PROBLEM DETAILS :: In the entries below, how many lines hold the string "Hines"? Answer with the number only.

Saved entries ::
- - - - - - -

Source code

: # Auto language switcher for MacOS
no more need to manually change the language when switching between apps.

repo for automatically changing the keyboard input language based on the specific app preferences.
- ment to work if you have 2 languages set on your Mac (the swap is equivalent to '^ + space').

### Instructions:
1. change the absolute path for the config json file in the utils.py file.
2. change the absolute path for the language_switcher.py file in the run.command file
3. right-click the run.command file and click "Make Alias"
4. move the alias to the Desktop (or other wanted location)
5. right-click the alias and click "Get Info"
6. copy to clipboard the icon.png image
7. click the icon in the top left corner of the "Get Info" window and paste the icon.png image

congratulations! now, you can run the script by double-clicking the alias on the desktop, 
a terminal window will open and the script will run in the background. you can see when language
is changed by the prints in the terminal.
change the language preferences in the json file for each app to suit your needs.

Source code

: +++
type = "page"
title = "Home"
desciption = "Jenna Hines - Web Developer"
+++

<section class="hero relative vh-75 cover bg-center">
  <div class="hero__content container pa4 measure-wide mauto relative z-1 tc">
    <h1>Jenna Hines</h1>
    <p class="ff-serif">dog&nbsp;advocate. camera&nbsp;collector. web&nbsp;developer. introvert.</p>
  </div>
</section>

- - - - - - -

TASK OUTPUT :: 2